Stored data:
○ ○ ○

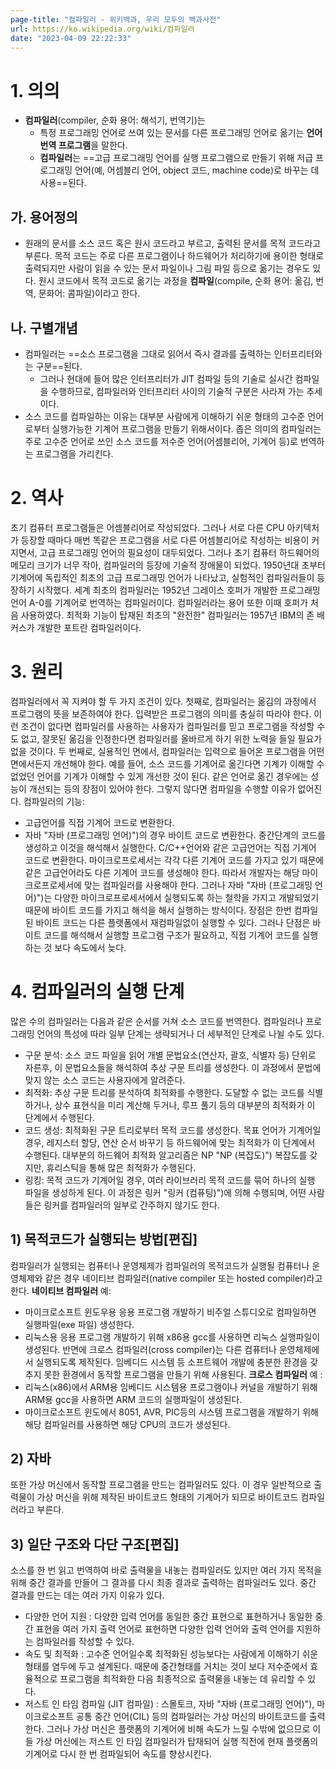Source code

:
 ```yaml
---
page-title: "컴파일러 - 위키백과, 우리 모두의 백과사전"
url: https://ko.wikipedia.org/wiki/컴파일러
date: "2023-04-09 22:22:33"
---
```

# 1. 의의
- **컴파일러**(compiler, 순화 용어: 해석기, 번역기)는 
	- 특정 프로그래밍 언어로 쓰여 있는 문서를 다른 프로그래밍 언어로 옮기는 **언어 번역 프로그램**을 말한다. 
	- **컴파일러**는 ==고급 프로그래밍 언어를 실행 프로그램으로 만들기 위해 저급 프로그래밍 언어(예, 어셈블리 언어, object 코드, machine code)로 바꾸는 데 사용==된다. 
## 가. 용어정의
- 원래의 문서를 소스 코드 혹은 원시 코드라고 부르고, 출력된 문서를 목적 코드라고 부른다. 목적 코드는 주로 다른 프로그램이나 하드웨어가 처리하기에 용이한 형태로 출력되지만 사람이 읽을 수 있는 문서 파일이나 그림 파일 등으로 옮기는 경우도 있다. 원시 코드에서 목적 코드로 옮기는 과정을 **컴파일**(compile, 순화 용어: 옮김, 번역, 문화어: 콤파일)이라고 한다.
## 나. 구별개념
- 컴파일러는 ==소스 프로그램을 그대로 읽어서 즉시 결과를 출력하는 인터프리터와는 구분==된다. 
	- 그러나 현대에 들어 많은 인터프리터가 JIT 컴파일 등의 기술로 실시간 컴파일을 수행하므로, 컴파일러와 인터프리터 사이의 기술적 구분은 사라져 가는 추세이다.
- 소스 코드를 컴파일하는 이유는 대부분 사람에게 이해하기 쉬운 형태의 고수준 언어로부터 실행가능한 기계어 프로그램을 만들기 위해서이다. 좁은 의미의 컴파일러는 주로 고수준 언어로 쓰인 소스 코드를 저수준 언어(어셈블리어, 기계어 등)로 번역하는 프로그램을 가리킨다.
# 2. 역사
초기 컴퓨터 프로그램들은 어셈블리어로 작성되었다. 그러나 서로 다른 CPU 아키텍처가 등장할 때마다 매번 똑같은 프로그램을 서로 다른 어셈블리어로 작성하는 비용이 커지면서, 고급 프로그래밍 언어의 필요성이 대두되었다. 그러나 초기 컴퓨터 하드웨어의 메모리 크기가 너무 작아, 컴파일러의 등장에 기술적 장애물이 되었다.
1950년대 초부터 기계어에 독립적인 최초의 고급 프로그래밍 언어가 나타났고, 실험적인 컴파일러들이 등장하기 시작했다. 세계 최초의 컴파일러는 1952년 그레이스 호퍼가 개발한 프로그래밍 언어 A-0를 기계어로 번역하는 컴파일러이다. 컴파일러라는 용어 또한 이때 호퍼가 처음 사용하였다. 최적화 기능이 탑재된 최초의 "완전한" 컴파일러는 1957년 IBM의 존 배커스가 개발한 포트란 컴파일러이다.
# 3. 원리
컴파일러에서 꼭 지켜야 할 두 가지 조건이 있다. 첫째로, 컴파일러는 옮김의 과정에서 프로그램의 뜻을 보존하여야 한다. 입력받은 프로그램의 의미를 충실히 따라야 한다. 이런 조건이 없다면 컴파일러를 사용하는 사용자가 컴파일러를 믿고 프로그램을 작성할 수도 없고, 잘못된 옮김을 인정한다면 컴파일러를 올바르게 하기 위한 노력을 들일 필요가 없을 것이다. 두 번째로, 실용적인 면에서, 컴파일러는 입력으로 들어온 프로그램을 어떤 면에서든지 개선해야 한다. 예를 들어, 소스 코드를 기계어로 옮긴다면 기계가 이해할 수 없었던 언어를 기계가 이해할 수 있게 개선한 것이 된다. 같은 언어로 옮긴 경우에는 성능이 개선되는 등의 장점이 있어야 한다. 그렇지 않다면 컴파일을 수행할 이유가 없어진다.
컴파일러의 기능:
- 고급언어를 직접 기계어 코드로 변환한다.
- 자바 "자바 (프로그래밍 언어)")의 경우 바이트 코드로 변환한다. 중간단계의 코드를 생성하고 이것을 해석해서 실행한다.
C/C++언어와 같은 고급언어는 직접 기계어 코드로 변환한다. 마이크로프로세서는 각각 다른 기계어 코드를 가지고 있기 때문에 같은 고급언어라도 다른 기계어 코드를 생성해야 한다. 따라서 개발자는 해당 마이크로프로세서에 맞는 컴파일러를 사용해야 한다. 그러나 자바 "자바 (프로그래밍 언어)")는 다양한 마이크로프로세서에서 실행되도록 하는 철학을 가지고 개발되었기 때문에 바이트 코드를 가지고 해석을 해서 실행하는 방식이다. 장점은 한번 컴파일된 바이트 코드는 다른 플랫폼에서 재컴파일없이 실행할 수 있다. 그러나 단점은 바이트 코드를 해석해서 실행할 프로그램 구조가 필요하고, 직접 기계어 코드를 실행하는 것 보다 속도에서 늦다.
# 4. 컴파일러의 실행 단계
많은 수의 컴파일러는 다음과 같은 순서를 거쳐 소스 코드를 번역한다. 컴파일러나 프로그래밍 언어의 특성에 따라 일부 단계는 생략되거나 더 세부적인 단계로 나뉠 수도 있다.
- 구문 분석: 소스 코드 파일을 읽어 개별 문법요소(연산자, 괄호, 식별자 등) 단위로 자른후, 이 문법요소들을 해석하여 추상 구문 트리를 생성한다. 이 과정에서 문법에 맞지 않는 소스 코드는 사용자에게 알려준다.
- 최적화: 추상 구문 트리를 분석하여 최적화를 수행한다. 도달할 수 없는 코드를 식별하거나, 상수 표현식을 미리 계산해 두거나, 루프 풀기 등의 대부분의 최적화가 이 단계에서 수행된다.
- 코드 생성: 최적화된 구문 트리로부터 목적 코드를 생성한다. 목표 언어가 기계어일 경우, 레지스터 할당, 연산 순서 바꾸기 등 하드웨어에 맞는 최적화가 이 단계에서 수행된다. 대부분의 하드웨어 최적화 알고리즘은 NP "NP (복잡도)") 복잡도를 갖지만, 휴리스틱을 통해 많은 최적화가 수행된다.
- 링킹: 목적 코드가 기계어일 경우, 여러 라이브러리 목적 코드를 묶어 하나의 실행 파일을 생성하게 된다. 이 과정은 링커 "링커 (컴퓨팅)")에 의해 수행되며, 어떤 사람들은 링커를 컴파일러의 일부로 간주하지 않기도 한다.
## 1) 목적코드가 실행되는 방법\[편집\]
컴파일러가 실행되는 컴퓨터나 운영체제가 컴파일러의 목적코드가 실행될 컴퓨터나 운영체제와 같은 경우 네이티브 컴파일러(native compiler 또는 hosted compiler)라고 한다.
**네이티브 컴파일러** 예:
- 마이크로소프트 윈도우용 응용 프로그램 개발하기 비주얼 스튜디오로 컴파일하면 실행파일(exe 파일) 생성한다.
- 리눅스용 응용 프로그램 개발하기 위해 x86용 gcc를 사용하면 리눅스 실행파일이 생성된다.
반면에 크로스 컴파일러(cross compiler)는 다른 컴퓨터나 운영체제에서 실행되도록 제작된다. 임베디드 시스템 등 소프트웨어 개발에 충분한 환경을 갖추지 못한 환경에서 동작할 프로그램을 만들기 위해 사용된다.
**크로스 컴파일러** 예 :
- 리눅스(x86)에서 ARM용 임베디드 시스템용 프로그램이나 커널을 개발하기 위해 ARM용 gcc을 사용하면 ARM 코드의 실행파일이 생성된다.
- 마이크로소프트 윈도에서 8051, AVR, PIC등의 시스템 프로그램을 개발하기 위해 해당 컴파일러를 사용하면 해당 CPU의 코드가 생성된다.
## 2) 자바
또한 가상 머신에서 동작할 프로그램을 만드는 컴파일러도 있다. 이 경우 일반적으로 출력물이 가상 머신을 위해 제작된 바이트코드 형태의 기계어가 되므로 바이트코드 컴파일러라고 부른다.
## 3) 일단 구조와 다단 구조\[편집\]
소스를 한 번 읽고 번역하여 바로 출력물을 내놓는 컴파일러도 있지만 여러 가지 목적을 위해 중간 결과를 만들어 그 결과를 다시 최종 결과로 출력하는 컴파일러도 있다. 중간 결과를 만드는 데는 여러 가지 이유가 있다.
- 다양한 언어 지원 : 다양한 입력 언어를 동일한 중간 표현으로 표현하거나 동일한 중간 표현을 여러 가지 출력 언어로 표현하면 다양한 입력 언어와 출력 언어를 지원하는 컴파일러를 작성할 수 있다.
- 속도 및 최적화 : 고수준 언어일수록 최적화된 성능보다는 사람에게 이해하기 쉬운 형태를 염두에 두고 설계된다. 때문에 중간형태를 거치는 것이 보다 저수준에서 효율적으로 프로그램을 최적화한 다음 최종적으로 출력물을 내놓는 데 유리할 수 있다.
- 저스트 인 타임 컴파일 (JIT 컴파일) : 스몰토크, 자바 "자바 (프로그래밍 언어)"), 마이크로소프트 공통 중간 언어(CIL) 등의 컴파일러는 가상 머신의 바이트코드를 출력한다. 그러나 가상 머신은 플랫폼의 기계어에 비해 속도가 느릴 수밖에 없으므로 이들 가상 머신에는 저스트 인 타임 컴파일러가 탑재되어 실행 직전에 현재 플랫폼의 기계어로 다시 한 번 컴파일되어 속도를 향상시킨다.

○ ○ ○

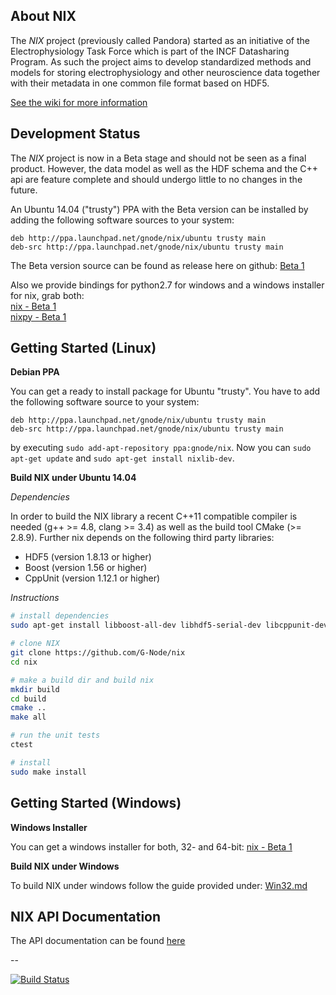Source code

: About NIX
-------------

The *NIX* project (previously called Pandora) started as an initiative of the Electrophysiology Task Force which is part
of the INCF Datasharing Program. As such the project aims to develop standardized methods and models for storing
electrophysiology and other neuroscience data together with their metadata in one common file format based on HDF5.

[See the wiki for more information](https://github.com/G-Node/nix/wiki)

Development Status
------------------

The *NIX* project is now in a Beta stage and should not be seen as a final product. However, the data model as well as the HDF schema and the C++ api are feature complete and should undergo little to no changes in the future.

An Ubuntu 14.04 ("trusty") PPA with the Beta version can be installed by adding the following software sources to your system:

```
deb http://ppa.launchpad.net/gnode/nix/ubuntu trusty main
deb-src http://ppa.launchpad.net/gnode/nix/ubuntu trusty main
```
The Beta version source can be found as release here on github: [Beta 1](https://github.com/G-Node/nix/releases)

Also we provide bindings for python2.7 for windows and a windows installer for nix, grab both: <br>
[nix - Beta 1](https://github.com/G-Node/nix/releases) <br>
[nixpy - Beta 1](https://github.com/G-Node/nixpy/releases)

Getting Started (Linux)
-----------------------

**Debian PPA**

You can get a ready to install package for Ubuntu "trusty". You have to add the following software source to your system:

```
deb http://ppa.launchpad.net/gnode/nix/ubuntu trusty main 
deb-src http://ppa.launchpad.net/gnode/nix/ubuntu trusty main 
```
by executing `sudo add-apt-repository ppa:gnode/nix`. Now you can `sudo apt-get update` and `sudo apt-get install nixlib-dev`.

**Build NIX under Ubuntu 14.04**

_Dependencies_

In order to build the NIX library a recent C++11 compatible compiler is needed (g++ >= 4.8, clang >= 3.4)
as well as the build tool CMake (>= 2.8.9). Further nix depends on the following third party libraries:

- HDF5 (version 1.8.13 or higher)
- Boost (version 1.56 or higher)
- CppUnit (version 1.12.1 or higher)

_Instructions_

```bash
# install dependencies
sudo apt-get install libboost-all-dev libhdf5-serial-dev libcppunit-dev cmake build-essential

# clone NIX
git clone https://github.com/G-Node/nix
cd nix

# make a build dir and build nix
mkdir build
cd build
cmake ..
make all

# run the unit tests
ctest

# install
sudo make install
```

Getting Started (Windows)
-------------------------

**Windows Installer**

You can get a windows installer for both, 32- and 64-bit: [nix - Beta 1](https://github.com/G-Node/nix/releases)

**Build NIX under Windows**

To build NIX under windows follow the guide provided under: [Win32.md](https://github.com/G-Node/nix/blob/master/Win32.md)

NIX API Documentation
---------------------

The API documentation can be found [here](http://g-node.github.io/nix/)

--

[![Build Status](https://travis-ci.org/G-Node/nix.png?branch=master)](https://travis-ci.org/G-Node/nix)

○ ○ ○

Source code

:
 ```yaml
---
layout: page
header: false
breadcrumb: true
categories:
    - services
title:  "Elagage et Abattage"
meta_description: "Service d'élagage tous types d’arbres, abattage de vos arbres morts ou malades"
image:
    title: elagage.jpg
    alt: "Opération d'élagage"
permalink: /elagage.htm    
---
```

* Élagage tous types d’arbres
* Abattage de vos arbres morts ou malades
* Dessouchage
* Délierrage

○ ○ ○

**PROMPT**
Each line above from the one with "반면에 크로스 컴파일러(cross" up to and including the one with "## 3) 일단 구조와 다단 구조\[편집\]" must be set down exactly, and no line outside that span may appear.

**FINAL ANSWER**
반면에 크로스 컴파일러(cross compiler)는 다른 컴퓨터나 운영체제에서 실행되도록 제작된다. 임베디드 시스템 등 소프트웨어 개발에 충분한 환경을 갖추지 못한 환경에서 동작할 프로그램을 만들기 위해 사용된다.
**크로스 컴파일러** 예 :
- 리눅스(x86)에서 ARM용 임베디드 시스템용 프로그램이나 커널을 개발하기 위해 ARM용 gcc을 사용하면 ARM 코드의 실행파일이 생성된다.
- 마이크로소프트 윈도에서 8051, AVR, PIC등의 시스템 프로그램을 개발하기 위해 해당 컴파일러를 사용하면 해당 CPU의 코드가 생성된다.
## 2) 자바
또한 가상 머신에서 동작할 프로그램을 만드는 컴파일러도 있다. 이 경우 일반적으로 출력물이 가상 머신을 위해 제작된 바이트코드 형태의 기계어가 되므로 바이트코드 컴파일러라고 부른다.
## 3) 일단 구조와 다단 구조\[편집\]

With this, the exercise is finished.